### [Exercise brief]
Each line below must be written out exactly as shown.

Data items
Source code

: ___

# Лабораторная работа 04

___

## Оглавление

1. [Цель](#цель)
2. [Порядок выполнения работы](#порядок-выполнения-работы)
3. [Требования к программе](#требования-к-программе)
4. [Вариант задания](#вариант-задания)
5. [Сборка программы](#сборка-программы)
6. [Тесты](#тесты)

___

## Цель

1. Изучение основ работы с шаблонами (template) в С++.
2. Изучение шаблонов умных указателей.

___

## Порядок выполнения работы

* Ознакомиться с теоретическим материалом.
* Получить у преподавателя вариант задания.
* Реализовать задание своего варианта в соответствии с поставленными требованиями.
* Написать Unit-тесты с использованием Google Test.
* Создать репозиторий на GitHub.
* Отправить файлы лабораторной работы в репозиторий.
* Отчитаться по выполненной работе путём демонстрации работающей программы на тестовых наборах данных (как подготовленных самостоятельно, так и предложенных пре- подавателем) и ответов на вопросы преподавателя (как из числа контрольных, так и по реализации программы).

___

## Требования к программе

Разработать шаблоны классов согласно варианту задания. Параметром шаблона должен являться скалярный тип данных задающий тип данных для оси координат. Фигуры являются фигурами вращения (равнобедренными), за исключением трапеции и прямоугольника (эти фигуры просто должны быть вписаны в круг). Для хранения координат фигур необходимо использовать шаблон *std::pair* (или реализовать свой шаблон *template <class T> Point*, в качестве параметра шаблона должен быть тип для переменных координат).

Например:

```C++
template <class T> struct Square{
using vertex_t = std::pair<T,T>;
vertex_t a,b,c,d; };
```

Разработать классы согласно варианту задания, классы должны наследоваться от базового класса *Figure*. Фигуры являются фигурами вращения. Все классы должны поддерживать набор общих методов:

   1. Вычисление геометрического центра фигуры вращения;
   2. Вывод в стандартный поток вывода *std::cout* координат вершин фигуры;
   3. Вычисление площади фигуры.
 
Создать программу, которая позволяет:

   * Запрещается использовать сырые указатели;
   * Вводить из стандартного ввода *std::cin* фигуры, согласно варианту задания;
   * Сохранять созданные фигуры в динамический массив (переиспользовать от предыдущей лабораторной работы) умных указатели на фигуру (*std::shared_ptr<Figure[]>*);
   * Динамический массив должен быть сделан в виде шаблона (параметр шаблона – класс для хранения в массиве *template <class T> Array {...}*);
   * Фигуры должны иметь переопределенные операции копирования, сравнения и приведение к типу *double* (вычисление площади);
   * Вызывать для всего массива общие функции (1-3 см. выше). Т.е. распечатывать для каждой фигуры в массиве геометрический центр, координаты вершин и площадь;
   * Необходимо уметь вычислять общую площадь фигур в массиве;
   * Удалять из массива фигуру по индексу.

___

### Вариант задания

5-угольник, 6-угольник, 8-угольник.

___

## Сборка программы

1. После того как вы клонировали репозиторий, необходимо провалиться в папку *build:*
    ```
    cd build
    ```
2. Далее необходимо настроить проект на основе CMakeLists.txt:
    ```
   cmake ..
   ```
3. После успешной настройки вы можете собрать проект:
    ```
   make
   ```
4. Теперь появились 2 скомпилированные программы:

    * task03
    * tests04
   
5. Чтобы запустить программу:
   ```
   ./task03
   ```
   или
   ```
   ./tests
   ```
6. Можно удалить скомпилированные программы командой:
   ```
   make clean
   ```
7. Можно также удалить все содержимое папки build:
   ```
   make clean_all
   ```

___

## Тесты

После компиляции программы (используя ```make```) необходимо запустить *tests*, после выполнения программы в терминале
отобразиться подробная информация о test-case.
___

### [Task solution]
Source code

: ___

# Лабораторная работа 04

___

## Оглавление

1. [Цель](#цель)
2. [Порядок выполнения работы](#порядок-выполнения-работы)
3. [Требования к программе](#требования-к-программе)
4. [Вариант задания](#вариант-задания)
5. [Сборка программы](#сборка-программы)
6. [Тесты](#тесты)

___

## Цель

1. Изучение основ работы с шаблонами (template) в С++.
2. Изучение шаблонов умных указателей.

___

## Порядок выполнения работы

* Ознакомиться с теоретическим материалом.
* Получить у преподавателя вариант задания.
* Реализовать задание своего варианта в соответствии с поставленными требованиями.
* Написать Unit-тесты с использованием Google Test.
* Создать репозиторий на GitHub.
* Отправить файлы лабораторной работы в репозиторий.
* Отчитаться по выполненной работе путём демонстрации работающей программы на тестовых наборах данных (как подготовленных самостоятельно, так и предложенных пре- подавателем) и ответов на вопросы преподавателя (как из числа контрольных, так и по реализации программы).

___

## Требования к программе

Разработать шаблоны классов согласно варианту задания. Параметром шаблона должен являться скалярный тип данных задающий тип данных для оси координат. Фигуры являются фигурами вращения (равнобедренными), за исключением трапеции и прямоугольника (эти фигуры просто должны быть вписаны в круг). Для хранения координат фигур необходимо использовать шаблон *std::pair* (или реализовать свой шаблон *template <class T> Point*, в качестве параметра шаблона должен быть тип для переменных координат).

Например:

```C++
template <class T> struct Square{
using vertex_t = std::pair<T,T>;
vertex_t a,b,c,d; };
```

Разработать классы согласно варианту задания, классы должны наследоваться от базового класса *Figure*. Фигуры являются фигурами вращения. Все классы должны поддерживать набор общих методов:

   1. Вычисление геометрического центра фигуры вращения;
   2. Вывод в стандартный поток вывода *std::cout* координат вершин фигуры;
   3. Вычисление площади фигуры.
 
Создать программу, которая позволяет:

   * Запрещается использовать сырые указатели;
   * Вводить из стандартного ввода *std::cin* фигуры, согласно варианту задания;
   * Сохранять созданные фигуры в динамический массив (переиспользовать от предыдущей лабораторной работы) умных указатели на фигуру (*std::shared_ptr<Figure[]>*);
   * Динамический массив должен быть сделан в виде шаблона (параметр шаблона – класс для хранения в массиве *template <class T> Array {...}*);
   * Фигуры должны иметь переопределенные операции копирования, сравнения и приведение к типу *double* (вычисление площади);
   * Вызывать для всего массива общие функции (1-3 см. выше). Т.е. распечатывать для каждой фигуры в массиве геометрический центр, координаты вершин и площадь;
   * Необходимо уметь вычислять общую площадь фигур в массиве;
   * Удалять из массива фигуру по индексу.

___

### Вариант задания

5-угольник, 6-угольник, 8-угольник.

___

## Сборка программы

1. После того как вы клонировали репозиторий, необходимо провалиться в папку *build:*
    ```
    cd build
    ```
2. Далее необходимо настроить проект на основе CMakeLists.txt:
    ```
   cmake ..
   ```
3. После успешной настройки вы можете собрать проект:
    ```
   make
   ```
4. Теперь появились 2 скомпилированные программы:

    * task03
    * tests04
   
5. Чтобы запустить программу:
   ```
   ./task03
   ```
   или
   ```
   ./tests
   ```
6. Можно удалить скомпилированные программы командой:
   ```
   make clean
   ```
7. Можно также удалить все содержимое папки build:
   ```
   make clean_all
   ```

___

## Тесты

После компиляции программы (используя ```make```) необходимо запустить *tests*, после выполнения программы в терминале
отобразиться подробная информация о test-case.
___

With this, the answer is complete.